Astronauts visiting a Near Earth Asteroid. Image credit: NASA

For near-term mining in space, we can mine the Moon or we can mine Near Earth Asteroids (NEAs).  This series of posts discusses asteroids.  What type of asteroid is best for space mining?  As we saw previously, asteroids can be completely different from one another in their composition because of the different ways they formed.  Some came from undifferentiated (“primitive”) bodies while others came from protoplanets big enough to differentiate.  That is, they were big enough to melt and separate into metal, heavier minerals, and lighter minerals forming a core, mantle, and crust.  Among the basic types of asteroids there are many, many subcategories.  Much of what we know about asteroids comes from studying meteorites that have fallen onto the Earth.  These do not give us a complete sampling of all the asteroids, so for those we cannot physically reach yet we must learn what we can with telescopes.  Therefore, they are classified according to the pattern of how they absorb and reflect light (what we can see in the telescope), their spectrum.  That tells how much sunlight is reflected by an asteroid at each wavelength of the light.

Asteroid Spectral Types

Just like the classification of meteorites found on the Earth, the classification of asteroids has several major categories and many subcategories.  Research is still ongoing to understand asteroids and so there are competing classification systems.

Understanding the asteroid spectra is complicated by something that occurs in space known as space weathering.  That is, solar wind wears material off the asteroid, and foreign material accumulates by gravity onto the asteroid, changing the appearance of its outer surface.  Fortunately we have been making progress in understanding how space weathering changes the spectra, so we are getting better at subtracting out these effects.

There is no need to go into too much detail.  We need to know only a few main points for mining the asteroids and they are pretty straight-forward.  So here they are.

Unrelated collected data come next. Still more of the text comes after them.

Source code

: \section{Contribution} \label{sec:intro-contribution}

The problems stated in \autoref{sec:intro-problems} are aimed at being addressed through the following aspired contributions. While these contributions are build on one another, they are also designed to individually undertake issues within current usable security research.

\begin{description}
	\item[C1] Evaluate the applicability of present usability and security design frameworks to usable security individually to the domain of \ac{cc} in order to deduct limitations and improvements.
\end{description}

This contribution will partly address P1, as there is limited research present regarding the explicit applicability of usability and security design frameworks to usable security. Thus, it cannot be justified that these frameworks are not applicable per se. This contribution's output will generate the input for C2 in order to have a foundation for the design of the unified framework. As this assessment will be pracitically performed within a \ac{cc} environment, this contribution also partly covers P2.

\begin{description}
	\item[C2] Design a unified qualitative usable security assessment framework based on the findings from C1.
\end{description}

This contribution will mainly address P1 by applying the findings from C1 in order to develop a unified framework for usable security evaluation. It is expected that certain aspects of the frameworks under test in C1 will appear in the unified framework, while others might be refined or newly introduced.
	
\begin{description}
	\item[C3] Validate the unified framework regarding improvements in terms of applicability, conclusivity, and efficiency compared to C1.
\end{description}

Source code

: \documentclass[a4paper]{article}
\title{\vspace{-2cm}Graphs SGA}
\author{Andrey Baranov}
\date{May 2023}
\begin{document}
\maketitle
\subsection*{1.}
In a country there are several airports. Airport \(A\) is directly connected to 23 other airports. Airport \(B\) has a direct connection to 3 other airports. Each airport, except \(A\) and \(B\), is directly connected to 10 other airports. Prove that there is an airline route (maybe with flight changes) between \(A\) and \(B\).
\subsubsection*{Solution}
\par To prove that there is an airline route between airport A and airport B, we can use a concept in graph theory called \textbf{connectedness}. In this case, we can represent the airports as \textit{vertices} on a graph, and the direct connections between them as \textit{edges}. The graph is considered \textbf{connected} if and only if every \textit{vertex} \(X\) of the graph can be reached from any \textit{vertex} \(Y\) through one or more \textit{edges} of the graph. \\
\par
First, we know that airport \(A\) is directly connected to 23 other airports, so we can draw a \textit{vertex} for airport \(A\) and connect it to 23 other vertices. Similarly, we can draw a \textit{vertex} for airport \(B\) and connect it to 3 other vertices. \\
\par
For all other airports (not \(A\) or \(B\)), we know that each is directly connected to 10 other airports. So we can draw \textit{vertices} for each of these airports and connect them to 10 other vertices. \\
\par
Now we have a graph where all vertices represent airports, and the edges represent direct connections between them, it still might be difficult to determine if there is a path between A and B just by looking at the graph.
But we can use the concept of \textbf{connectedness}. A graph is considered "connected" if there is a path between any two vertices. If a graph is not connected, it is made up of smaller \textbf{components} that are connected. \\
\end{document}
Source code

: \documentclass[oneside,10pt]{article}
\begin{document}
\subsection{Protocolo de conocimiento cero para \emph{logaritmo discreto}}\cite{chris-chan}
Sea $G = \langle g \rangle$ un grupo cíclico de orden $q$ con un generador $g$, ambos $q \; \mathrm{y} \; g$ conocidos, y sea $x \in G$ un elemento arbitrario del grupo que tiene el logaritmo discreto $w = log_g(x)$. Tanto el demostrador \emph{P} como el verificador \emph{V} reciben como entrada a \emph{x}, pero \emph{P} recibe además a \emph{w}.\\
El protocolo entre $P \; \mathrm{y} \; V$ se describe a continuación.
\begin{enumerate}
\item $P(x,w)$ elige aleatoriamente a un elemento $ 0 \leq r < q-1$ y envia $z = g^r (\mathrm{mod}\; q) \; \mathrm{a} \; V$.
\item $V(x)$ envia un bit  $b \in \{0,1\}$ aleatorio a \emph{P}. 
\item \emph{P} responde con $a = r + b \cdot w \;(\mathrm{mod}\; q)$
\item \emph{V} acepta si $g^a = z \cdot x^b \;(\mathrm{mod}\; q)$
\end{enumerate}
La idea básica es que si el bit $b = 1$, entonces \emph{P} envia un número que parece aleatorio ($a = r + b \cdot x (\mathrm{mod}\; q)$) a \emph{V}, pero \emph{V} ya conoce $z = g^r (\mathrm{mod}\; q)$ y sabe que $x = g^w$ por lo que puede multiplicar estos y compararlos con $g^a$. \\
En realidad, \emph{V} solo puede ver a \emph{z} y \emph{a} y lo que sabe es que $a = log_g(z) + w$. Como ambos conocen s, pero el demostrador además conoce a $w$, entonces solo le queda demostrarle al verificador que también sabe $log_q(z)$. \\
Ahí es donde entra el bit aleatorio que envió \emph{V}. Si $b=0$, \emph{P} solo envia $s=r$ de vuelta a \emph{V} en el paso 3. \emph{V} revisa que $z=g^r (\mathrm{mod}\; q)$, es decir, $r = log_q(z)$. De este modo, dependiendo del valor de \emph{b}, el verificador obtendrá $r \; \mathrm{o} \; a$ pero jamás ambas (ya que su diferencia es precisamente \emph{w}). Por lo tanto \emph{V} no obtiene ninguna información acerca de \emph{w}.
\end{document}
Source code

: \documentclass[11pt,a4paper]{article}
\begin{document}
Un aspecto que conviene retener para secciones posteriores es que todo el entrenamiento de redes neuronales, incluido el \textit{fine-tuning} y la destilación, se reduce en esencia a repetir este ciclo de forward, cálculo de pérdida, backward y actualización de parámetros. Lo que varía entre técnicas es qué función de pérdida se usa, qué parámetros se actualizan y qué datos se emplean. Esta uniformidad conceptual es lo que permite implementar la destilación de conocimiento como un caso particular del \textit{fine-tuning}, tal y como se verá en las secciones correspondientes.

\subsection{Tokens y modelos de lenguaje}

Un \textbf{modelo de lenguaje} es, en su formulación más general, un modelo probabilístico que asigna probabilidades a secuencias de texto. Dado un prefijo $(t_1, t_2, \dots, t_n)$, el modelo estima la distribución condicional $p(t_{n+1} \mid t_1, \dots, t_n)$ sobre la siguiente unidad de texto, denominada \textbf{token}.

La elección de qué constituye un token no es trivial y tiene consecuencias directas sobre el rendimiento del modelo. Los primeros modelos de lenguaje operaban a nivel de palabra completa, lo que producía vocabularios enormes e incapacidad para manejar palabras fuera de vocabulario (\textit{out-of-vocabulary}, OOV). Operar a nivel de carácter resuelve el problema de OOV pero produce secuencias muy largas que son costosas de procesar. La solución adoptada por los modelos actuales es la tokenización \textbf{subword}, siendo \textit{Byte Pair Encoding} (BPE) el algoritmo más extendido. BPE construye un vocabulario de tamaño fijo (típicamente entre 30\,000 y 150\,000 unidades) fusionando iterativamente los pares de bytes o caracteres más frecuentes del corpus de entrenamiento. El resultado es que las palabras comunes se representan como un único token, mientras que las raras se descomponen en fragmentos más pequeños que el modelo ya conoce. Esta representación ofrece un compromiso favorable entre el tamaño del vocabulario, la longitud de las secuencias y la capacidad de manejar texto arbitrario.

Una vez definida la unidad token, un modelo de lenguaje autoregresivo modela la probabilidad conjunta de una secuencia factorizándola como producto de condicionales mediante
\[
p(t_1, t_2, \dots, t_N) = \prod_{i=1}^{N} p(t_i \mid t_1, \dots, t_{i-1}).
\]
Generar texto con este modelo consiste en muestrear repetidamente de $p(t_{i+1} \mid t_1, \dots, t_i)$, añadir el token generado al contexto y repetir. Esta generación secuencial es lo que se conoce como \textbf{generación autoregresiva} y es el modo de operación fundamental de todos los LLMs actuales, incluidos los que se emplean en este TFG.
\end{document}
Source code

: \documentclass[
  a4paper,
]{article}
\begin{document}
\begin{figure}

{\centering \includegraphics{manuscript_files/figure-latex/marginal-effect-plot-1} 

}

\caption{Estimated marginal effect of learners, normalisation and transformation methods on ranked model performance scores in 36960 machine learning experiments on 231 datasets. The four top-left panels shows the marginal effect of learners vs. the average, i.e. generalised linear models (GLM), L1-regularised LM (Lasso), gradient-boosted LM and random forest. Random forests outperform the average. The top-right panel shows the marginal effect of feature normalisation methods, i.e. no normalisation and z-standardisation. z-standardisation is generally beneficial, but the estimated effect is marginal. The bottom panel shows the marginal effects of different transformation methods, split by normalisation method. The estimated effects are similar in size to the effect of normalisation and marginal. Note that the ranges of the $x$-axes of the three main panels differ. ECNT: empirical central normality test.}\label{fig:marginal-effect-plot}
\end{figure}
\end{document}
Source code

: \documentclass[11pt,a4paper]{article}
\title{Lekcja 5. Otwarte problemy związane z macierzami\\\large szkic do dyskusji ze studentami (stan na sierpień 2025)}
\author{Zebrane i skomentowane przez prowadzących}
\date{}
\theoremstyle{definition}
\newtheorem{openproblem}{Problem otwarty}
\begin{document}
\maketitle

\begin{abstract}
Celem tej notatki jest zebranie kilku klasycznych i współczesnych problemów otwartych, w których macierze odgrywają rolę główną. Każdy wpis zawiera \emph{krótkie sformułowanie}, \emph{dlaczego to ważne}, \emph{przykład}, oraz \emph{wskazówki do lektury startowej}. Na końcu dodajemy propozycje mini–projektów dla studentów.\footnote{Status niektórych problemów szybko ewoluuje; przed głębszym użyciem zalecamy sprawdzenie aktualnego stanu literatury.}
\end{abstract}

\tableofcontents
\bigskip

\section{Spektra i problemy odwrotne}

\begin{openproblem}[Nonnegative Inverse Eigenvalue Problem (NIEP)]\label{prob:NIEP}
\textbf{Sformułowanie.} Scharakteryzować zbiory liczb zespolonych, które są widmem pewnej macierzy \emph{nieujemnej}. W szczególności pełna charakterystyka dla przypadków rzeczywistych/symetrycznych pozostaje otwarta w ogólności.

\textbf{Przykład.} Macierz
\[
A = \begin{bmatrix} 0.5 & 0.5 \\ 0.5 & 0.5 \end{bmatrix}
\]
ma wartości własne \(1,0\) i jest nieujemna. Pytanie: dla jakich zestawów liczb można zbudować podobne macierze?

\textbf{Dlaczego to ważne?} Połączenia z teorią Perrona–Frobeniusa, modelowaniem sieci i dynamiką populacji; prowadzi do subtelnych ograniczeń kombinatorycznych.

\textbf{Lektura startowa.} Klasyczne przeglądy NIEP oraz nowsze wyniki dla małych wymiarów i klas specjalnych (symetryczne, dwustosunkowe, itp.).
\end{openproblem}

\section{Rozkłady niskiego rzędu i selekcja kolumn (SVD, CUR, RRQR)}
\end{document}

Asteroid Types for Space Mining
Spectral Type Similar to What Meteorite Type Resources Purpose
Type C carbonaceous chondrite water + metal + organic compounds rocket propellants and other consumables for space missions + metal for 3D printing of hardware to use in space + making rubber or plastic or methane for rocket fuel or CO2 for plants
Type S LL chondrite platinum group metals sell on Earth for use on Earth
Type M iron meteorite metals including platinum group metals manufacturing large hardware items in space for colonization or larger missions and/or for sale on Earth

C Type

This class include asteroids that look dark through a telescope and have spectra indicating they are composed of carbon compounds.  They are therefore called carbonaceous asteroids and are believed to be made of the same sort of material as the carbonaceous chondrite meteorites.  The dwarf planet Ceres has a spectrum like a carbonaceous asteroid (at least on its surface).  C Type accounts for about 75% of all asteroids.  They formed in the outer portions of the asteroid belt closer to the frost line where it was cooler so carbon compounds could condense.  They also contain hydrated minerals so we can get lots of water out of them.  Some estimates are that we can get over 20% of the mass of the asteroid out in the form of water.  Since chondrites are undifferentiated they also contain primitive metals, sometimes as much as 40% by mass.  These would be extremely good asteroids to mine, having water, metals, and carbon compounds, all three in one.  Because they are dark, they are rather hard to find.

S Type

These asteroids are rather brighter than the C Types and appear to be “stony” in composition.  They can be either primitive — having chondrites (usually) — or from differentiated bodies — so not having chondrites.  The LL chondrite meteorites are especially interesting for platinum mining because, although the LL means “Low iron content and Low total metal” they nevertheless are wonderfully high in platinum content.  That could be important if we plan to bring the mined metals back to Earth to sell on the terrestrial metals market.  If we can find a way to reduce the launch and landing costs, then this could be a quick revenue stream to support the space mining company.  However, if we plan to use the metal in space then there is no need to go after just platinum.  It would make better sense to go after a different class of S Type asteroid, those in the H chondrite family since H means “high” metal content.  Or better yet we would go after an M Type asteroid.

M Type

M Type asteroids are moderately bright and are usually metal but sometimes metal-stone mixtures. Some of them are surely the same composition as the iron meteorites that have fallen to Earth.  They are believed to have come from the cores of differentiated planetoids that were later broken apart.  These asteroids are interesting for mining because a pure metal asteroid is a lot of metal and can be made into a lot of spacecraft.  A quick estimate shows that the asteroid belt has a billion times more metal than all the high grade metal ore in the crust of the Earth.

Summary

Three types of asteroids are most often discussed for space mining.  One is Type C, another is a certain subcategory of Type S, and another is Type M.  Type C is probably the best all-around asteroid for mining in the early stages of space industry because it provides lots of water for rocket fuel, which can be sold to NASA or others to do various space missions.  That might be a good strategy for initially starting up space industry.  Type C also provides metal and organic materials that can be used for making things in space.  Type S asteroids of the LL chondrite class may be good for platinum mining for sale on Earth to provide a revenue stream for the mining company.  That will be a good strategy if we can lower the operational costs so that it becomes economic.  Type M may provide platinum, too, as well as  vast amounts of nickel and iron that, in the long run, will be needed for solar system civilization.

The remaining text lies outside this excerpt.